### PROBLEM DESCRIPTION
Some entries follow. Reproduce exactly the lines starting at the one with "7. Select **Save**." and stopping after the one with "- FiasRoomEntity".

(DATASET EXTRACT Opens)

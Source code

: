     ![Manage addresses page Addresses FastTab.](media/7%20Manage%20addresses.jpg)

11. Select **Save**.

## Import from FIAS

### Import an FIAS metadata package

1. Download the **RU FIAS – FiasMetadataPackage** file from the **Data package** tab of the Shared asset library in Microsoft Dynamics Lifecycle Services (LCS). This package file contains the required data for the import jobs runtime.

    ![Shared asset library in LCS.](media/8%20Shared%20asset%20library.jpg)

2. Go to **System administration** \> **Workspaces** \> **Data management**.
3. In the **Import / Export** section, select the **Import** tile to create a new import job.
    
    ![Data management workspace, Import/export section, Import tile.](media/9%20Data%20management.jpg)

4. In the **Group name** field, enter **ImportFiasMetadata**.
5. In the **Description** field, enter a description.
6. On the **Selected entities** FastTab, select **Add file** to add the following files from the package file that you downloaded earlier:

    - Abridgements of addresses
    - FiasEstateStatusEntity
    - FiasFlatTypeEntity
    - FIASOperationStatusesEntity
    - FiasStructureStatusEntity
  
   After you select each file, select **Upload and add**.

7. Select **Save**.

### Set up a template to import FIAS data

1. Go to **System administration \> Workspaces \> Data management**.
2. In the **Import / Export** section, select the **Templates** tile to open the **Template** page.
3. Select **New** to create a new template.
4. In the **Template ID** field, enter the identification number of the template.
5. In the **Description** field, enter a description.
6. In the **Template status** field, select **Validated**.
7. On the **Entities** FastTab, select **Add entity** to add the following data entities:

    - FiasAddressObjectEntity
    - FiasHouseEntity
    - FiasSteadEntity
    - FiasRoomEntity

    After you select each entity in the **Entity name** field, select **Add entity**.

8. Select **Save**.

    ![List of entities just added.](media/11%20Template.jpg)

(DATASET EXTRACT Closes)

### ANSWER FOR THE TASK
7. Select **Save**.

### Set up a template to import FIAS data

1. Go to **System administration \> Workspaces \> Data management**.
2. In the **Import / Export** section, select the **Templates** tile to open the **Template** page.
3. Select **New** to create a new template.
4. In the **Template ID** field, enter the identification number of the template.
5. In the **Description** field, enter a description.
6. In the **Template status** field, select **Validated**.
7. On the **Entities** FastTab, select **Add entity** to add the following data entities:

    - FiasAddressObjectEntity
    - FiasHouseEntity
    - FiasSteadEntity
    - FiasRoomEntity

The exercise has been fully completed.